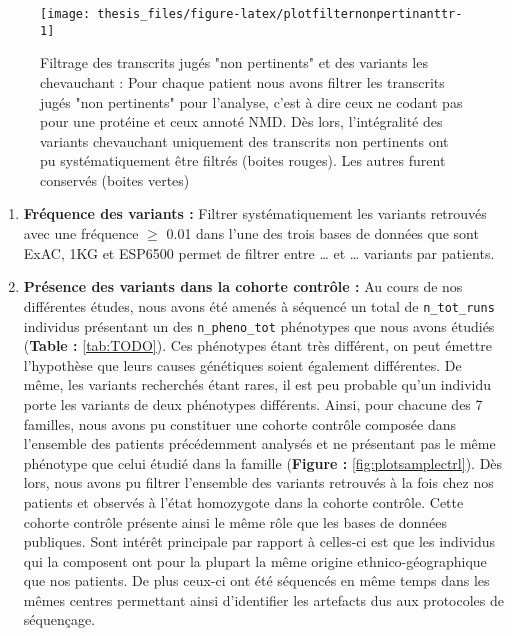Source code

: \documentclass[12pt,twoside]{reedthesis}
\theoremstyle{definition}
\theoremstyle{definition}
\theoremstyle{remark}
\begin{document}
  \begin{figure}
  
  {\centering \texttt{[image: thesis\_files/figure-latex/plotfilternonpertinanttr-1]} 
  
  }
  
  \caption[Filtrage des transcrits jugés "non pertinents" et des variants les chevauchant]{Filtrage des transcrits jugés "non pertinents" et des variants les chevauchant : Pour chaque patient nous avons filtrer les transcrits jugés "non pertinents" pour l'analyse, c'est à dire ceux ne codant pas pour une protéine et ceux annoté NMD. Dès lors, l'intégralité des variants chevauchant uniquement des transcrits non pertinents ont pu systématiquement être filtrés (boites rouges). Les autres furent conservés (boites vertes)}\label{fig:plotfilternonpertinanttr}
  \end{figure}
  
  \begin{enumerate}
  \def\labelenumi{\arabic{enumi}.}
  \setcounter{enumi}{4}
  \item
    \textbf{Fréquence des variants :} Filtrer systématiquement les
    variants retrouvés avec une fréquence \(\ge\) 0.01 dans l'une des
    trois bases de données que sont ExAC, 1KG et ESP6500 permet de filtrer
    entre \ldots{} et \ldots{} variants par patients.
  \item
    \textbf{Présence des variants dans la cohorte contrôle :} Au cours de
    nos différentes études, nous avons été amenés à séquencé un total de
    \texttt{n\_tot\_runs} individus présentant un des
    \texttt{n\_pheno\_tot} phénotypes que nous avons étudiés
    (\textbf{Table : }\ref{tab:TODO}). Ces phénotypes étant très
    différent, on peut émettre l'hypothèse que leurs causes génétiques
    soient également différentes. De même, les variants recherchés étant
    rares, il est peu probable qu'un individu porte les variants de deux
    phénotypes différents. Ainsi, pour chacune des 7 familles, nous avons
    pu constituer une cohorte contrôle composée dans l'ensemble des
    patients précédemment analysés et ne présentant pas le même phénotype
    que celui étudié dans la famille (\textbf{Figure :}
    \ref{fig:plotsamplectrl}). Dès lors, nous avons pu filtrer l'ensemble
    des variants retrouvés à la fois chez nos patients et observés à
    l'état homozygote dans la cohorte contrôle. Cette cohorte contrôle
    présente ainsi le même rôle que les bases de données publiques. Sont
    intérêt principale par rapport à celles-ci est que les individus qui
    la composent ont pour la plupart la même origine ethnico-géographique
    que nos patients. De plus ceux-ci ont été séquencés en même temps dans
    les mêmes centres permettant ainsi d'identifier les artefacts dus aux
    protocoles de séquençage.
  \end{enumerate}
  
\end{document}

####################

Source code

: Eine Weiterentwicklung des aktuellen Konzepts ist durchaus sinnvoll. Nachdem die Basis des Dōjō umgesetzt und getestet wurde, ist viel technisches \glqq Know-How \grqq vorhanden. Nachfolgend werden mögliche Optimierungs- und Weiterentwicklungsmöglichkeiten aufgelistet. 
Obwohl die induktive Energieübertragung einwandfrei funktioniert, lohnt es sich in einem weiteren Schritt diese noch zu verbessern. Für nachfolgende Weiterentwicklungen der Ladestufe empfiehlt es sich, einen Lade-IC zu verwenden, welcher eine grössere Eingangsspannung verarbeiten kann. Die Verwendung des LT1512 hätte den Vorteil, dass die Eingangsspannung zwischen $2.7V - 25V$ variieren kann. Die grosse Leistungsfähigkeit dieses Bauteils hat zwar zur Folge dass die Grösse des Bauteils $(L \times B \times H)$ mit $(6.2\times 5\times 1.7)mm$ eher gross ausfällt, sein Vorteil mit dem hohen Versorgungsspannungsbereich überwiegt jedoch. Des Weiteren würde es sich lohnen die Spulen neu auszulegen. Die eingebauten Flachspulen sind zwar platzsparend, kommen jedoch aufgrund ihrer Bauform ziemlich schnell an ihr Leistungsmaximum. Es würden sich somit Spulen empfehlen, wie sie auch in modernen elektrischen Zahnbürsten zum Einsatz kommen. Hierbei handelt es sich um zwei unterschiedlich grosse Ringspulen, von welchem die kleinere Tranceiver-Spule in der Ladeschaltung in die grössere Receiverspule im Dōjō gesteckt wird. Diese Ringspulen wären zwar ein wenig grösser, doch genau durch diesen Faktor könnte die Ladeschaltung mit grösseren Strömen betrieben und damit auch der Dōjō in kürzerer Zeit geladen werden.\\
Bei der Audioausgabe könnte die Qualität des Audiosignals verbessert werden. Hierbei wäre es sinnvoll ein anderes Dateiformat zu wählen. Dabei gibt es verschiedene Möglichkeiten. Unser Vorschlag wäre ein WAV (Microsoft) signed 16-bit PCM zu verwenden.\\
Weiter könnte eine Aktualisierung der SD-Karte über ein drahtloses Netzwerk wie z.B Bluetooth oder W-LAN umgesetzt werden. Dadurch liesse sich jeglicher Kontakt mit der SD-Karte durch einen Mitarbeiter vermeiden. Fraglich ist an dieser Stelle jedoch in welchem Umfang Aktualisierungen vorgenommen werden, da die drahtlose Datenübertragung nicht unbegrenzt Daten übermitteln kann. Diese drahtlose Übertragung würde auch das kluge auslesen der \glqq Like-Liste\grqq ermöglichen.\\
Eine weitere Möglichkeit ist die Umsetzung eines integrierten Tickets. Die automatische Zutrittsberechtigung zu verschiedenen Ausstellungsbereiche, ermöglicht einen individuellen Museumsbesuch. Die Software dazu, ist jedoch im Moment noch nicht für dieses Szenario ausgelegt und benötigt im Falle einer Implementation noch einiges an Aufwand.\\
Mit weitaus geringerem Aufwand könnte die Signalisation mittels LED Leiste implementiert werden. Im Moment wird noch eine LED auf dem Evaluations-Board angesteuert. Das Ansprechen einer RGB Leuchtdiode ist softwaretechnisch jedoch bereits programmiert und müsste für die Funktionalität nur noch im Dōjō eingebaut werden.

####################

### Your instructions
Looking at the entries above, copy out every line in which "différentes" occurs.

### Response area
    nos différentes études, nous avons été amenés à séquencé un total de
    soient également différentes. De même, les variants recherchés étant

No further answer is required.